■ EXERCISE BRIEF:
Please return the lines of the data that contain "label".

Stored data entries
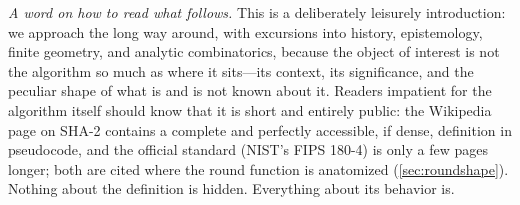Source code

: \noindent\textit{A word on how to read what follows.} This is a
deliberately leisurely introduction: we approach \SHA{} the long way
around, with excursions into history, epistemology, finite geometry, and
analytic combinatorics, because the object of interest is not the
algorithm so much as where it sits---its context, its significance, and
the peculiar shape of what is and is not known about it. Readers
impatient for the algorithm itself should know that it is short and
entirely public: the Wikipedia page on SHA-2 contains a complete and
perfectly accessible, if dense, definition in pseudocode, and the
official standard (NIST's FIPS 180-4) is only a few pages longer; both
are cited where the round function is anatomized (\cref{sec:roundshape}).
Nothing about the definition is hidden. Everything about its behavior is.
\bigskip
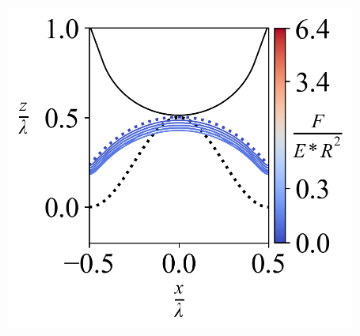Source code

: \begin{figure}[H]
\begin{subfigure}{0.32\textwidth}
    \end{subfigure}
    \hfill
    \begin{subfigure}{0.32\textwidth}
        \centering
        \caption{\label{fig: All-Wave-LineContour-9}}
        \includegraphics[width=1\linewidth]{Figures/Wave-LineContour-9.png}
    \end{subfigure} 

    \vspace{-0.3in}

    
    \caption{\label{fig: All-Wave-ContourPlot} }
\end{figure}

■ ANSWER FOR THIS EXERCISE:
        \caption{\label{fig: All-Wave-LineContour-9}}
    \caption{\label{fig: All-Wave-ContourPlot} }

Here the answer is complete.